Philippe DELOFFRE, Directeur du département Debt Advisory de CBRE
Quelles sont les particularités du marché de la dette hôtelière ?
La différence principale entre l’acquisition d’un hôtel et celle d’un actif d’immobilier d’entreprise banalisé réside dans la nature des cash-flows perçus par le propriétaire. Dans le cadre d’un bien immobilier d’entreprise banalisé, le propriétaire perçoit chaque mois un loyer fixé dans le bail et généralement indexé. Par conséquent, l’analyse du financement de tels actifs est très standardisée.
Dans le cas d’un actif hôtelier, le fonds et les murs sont souvent acquis conjointement, et dans ce cas les cash-flows sont le résultat net de l’hôtel. Ceux-ci dépendent notamment de la situation du bien, de
sa qualité et de sa réputation, garants d’un bon taux de remplissage de l’hôtel et donc de revenus.
La bonne gestion de l’hôtel est elle aussi primordiale afin de maintenir son attractivité. De plus, le prêteur va s’assurer au maximum que l’emprunteur aura la capacité d’effectuer des versements trimestriels de remboursement du crédit à partir de revenus qui varient en fonction des (éventuels) cycles de fréquentation de l’hôtel. Autrement dit, la particularité de l’actif hôtelier est que sa performance est liée à celle du fonds de commerce, et pas seulement aux murs. L’octroi d’un crédit pour un investissement hôtelier demande ainsi d’étudier des paramètres plus nombreux et moins habituels, moins standardisés que pour les autres types d’investissement immobilier.
La deuxième particularité est une conséquence de la première : l’étude d’une demande de financement d’un bien hôtelier étant moins banalisée, plus particulière, elle demande une expertise spécifique qui nécessite généralement une équipe dédiée. Cette nécessité restreint le nombre de prêteurs potentiels et induit des conditions de financement souvent plus dures que dans le cadre d’un investissement en immobilier d’entreprise banalisé.
Quelles évolutions observez-vous ?
Les conditions de crédit se sont resserrées depuis août 2011, et cela pour des acquisitions de tout type d’immobilier d’entreprise.

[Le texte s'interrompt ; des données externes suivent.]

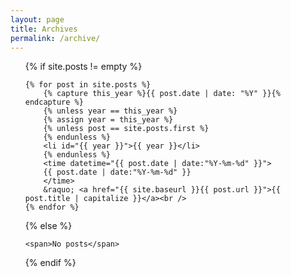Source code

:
 ```yaml
---
layout: page
title: Archives
permalink: /archive/
---
```


<ul class="tags-box">

{% if site.posts != empty %}

    {% for post in site.posts %}
        {% capture this_year %}{{ post.date | date: "%Y" }}{% endcapture %}
        {% unless year == this_year %}
        {% assign year = this_year %}
        {% unless post == site.posts.first %}
        {% endunless %}
        <li id="{{ year }}">{{ year }}</li>
        {% endunless %}
        <time datetime="{{ post.date | date:"%Y-%m-%d" }}">
        {{ post.date | date:"%Y-%m-%d" }}
        </time>
        &raquo; <a href="{{ site.baseurl }}{{ post.url }}">{{ post.title | capitalize }}</a><br />
    {% endfor %}

{% else %}

    <span>No posts</span>

{% endif %}

</ul>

Ce phénomène ne se voit pas tant dans le niveau des taux d’intérêt que dans les critères d’octroi qui sont plus exigeants et le degré de « screening » des dossiers qui est beaucoup plus poussé. Face à cette
tendance, le secteur hôtelier apparaît davantage touché, et ceci principalement en raison des particularités que je viens d’évoquer.
On observe donc actuellement un approfondissement des dossiers, où chaque détail est étudié précisément. Il semble que le projet hôtelier en lui-même soit davantage considéré qu’auparavant, ce qui aboutit à une mise en concurrence des projets, avec une prime à ceux qui semblent les moins risqués. La qualité du gestionnaire de l’hôtel est aussi davantage étudiée. Ces derniers mois, une tendance à la baisse du ratio LTV (« Loan to Value », i.e. le rapport entre le montant emprunté et la valeur
du bien acquis grâce au crédit) est visible, atteignant parfois un quotient de 50 %, ce qui est faible.
Dans ces conditions, il est encore plus pertinent pour un emprunteur de faire appel à un conseil qui saura présenter le projet en des termes bancaires et financiers, faire passer sa conviction sur la performance opérationnelle en comprenant les contraintes des différentes parties, mais aussi structurer le financement et ses sûretés.
Cette tendance est-elle durable ?
Même si acquérir un établissement hôtelier peut s’avérer profitable, les conditions de l’octroi de crédit pour investissement hôtelier devraient rester très resserrées au cours des prochaines années. D’ailleurs,
jusqu’à maintenant, aucun prêteur alternatif européen ou anglo-saxon (fonds de dette, compagnies d’assurance, mutuelle, …) n’a mis à son agenda le financement hôtelier. Cela pourrait avoir des
conséquences sur le marché de l’investissement hôtelier, favorisant les investisseurs bénéficiant de fonds propres importants. Le fait que les très grosses transactions de ces derniers mois proviennent notamment de fonds moyen-orientaux est de ce point de vue significatif.